Colson Whitehead romance donc ici sur des faits peu glorieux de l’histoire des USA. Et même si l’on sait tous que l’esclavagisme a existé et à quel point les Noirs étaient maltraités lors de cette traite négrière, une piqûre de rappel ne fait jamais de mal. Et ici clairement, les éléments choquants qui vous feront réagir y sont. La plupart des blancs vivant sur le continent américain à cette époque traitait les esclaves noirs comme des objets et même pire que ça. C’est absolument abominable. Et même ceux qui croiseront un propriétaire humain qui leur rendra leur liberté craindront toute leur vie d’être repris (l’affranchissement n’était pas franchement respecté).

Alors les noirs avaient 2 options dans leur vie : se résoudre à une vie misérable et malheureuse ou bien tenter de fuir. Avec tous les risques que cela représentait. Les moyens mis en oeuvre pour rattraper un fugueur sont absolument démesurés et la sanction est inévitablement la mort mais après des tortures abominables.

Cora va prendre le risque, entraînée par Caesar. Et on la suit ici dans un périple extrêmement risqué. Elle va rencontrer pas mal de gens qui prendront à leur tour le risque de la couvrir. Des blancs pro abolition de l’esclave il y en a mais, eux aussi, font ça au péril de leur vie. Jamais Cora ne pourra vraiment se sentir en sécurité, sachant les chasseurs à ses trousses, à peine pourra-t-elle savourer une vie libre.
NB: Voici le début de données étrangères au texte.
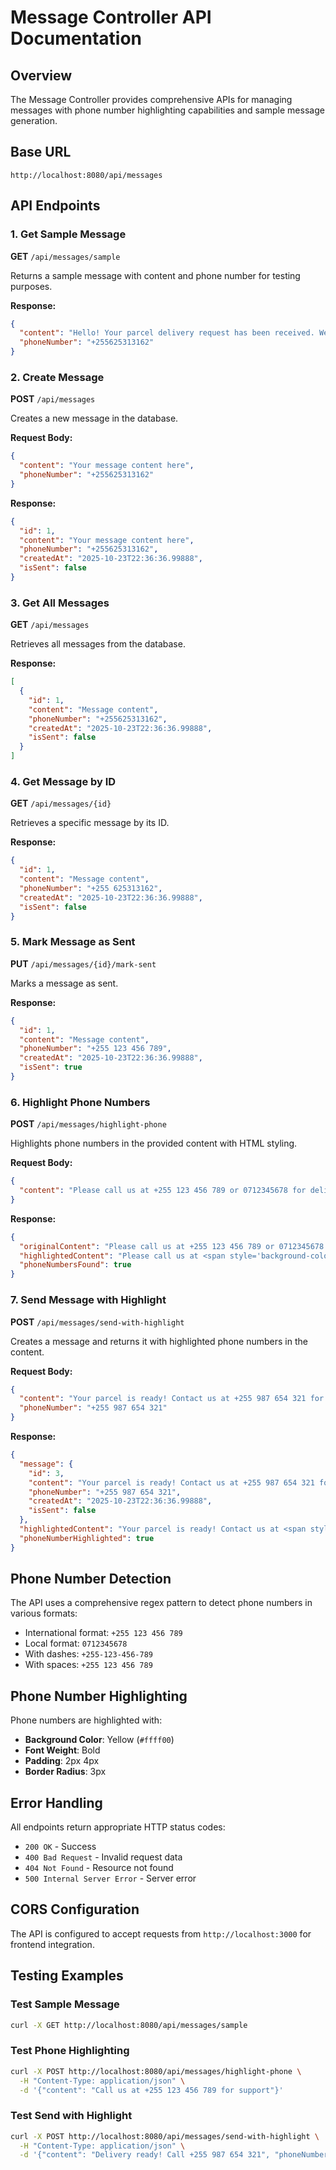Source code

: # Message Controller API Documentation

## Overview
The Message Controller provides comprehensive APIs for managing messages with phone number highlighting capabilities and sample message generation.

## Base URL
```
http://localhost:8080/api/messages
```

## API Endpoints

### 1. Get Sample Message
**GET** `/api/messages/sample`

Returns a sample message with content and phone number for testing purposes.

**Response:**
```json
{
  "content": "Hello! Your parcel delivery request has been received. We will contact you shortly to confirm delivery details. Thank you for choosing our service!",
  "phoneNumber": "+255625313162"
}
```

### 2. Create Message
**POST** `/api/messages`

Creates a new message in the database.

**Request Body:**
```json
{
  "content": "Your message content here",
  "phoneNumber": "+255625313162"
}
```

**Response:**
```json
{
  "id": 1,
  "content": "Your message content here",
  "phoneNumber": "+255625313162",
  "createdAt": "2025-10-23T22:36:36.99888",
  "isSent": false
}
```

### 3. Get All Messages
**GET** `/api/messages`

Retrieves all messages from the database.

**Response:**
```json
[
  {
    "id": 1,
    "content": "Message content",
    "phoneNumber": "+255625313162",
    "createdAt": "2025-10-23T22:36:36.99888",
    "isSent": false
  }
]
```

### 4. Get Message by ID
**GET** `/api/messages/{id}`

Retrieves a specific message by its ID.

**Response:**
```json
{
  "id": 1,
  "content": "Message content",
  "phoneNumber": "+255 625313162",
  "createdAt": "2025-10-23T22:36:36.99888",
  "isSent": false
}
```

### 5. Mark Message as Sent
**PUT** `/api/messages/{id}/mark-sent`

Marks a message as sent.

**Response:**
```json
{
  "id": 1,
  "content": "Message content",
  "phoneNumber": "+255 123 456 789",
  "createdAt": "2025-10-23T22:36:36.99888",
  "isSent": true
}
```

### 6. Highlight Phone Numbers
**POST** `/api/messages/highlight-phone`

Highlights phone numbers in the provided content with HTML styling.

**Request Body:**
```json
{
  "content": "Please call us at +255 123 456 789 or 0712345678 for delivery updates"
}
```

**Response:**
```json
{
  "originalContent": "Please call us at +255 123 456 789 or 0712345678 for delivery updates",
  "highlightedContent": "Please call us at <span style='background-color: #ffff00; font-weight: bold; padding: 2px 4px; border-radius: 3px;'>+255 123 456 789</span> or <span style='background-color: #ffff00; font-weight: bold; padding: 2px 4px; border-radius: 3px;'>0712345678</span> for delivery updates",
  "phoneNumbersFound": true
}
```

### 7. Send Message with Highlight
**POST** `/api/messages/send-with-highlight`

Creates a message and returns it with highlighted phone numbers in the content.

**Request Body:**
```json
{
  "content": "Your parcel is ready! Contact us at +255 987 654 321 for pickup",
  "phoneNumber": "+255 987 654 321"
}
```

**Response:**
```json
{
  "message": {
    "id": 3,
    "content": "Your parcel is ready! Contact us at +255 987 654 321 for pickup",
    "phoneNumber": "+255 987 654 321",
    "createdAt": "2025-10-23T22:36:36.99888",
    "isSent": false
  },
  "highlightedContent": "Your parcel is ready! Contact us at <span style='background-color: #ffff00; font-weight: bold; padding: 2px 4px; border-radius: 3px;'>+255 987 654 321</span> for pickup",
  "phoneNumberHighlighted": true
}
```

## Phone Number Detection

The API uses a comprehensive regex pattern to detect phone numbers in various formats:
- International format: `+255 123 456 789`
- Local format: `0712345678`
- With dashes: `+255-123-456-789`
- With spaces: `+255 123 456 789`

## Phone Number Highlighting

Phone numbers are highlighted with:
- **Background Color**: Yellow (`#ffff00`)
- **Font Weight**: Bold
- **Padding**: 2px 4px
- **Border Radius**: 3px

## Error Handling

All endpoints return appropriate HTTP status codes:
- `200 OK` - Success
- `400 Bad Request` - Invalid request data
- `404 Not Found` - Resource not found
- `500 Internal Server Error` - Server error

## CORS Configuration

The API is configured to accept requests from `http://localhost:3000` for frontend integration.

## Testing Examples

### Test Sample Message
```bash
curl -X GET http://localhost:8080/api/messages/sample
```

### Test Phone Highlighting
```bash
curl -X POST http://localhost:8080/api/messages/highlight-phone \
  -H "Content-Type: application/json" \
  -d '{"content": "Call us at +255 123 456 789 for support"}'
```

### Test Send with Highlight
```bash
curl -X POST http://localhost:8080/api/messages/send-with-highlight \
  -H "Content-Type: application/json" \
  -d '{"content": "Delivery ready! Call +255 987 654 321", "phoneNumber": "+255 987 654 321"}'
```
J’ai parfois trouvé des longueurs dans le récit ou bien des passages plus techniques que j’ai moins bien appréhendé de par ma connaissance médiocre du sujet. Quoi qu’il en soit, c’est une lecture que je suis contente d’avoir pu faire, pour ne pas rester ignorante des cruautés que les humains sont capables d’infliger aux leurs. Et parce que de nos jours, il y a encore tant à faire sur le sujet de l’acceptation de la différence et du racisme…

Ma notation :

Une lecture dure et instructive mais dont je m’attendais à plus. Or, elle ne m’a pas pris aux tripes comme je le pensais.

Merci aux Matchs de la Rentrée Littéraire 2017 pour cette lecture.